### What the exercise asks:
Which lines of the records below contain the word "into"? Show each one.

== Available data ==

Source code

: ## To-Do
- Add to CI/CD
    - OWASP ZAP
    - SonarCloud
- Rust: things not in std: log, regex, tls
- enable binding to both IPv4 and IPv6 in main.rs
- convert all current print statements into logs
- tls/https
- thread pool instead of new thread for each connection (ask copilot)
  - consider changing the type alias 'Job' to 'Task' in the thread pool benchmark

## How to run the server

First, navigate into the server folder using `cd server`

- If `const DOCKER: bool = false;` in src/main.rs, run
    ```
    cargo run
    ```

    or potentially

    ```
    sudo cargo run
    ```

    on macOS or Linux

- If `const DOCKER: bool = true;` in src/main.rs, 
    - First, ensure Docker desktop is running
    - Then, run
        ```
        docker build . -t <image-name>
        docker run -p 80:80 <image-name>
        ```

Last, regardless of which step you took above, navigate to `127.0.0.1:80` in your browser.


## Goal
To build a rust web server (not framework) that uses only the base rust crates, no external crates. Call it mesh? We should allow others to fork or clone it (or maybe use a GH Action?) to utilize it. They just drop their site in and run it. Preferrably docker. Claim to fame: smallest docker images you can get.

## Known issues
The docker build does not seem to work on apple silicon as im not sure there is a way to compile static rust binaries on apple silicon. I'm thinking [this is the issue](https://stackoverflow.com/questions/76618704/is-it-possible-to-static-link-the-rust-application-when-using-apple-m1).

===

### Your solution:
- convert all current print statements into logs
First, navigate into the server folder using `cd server`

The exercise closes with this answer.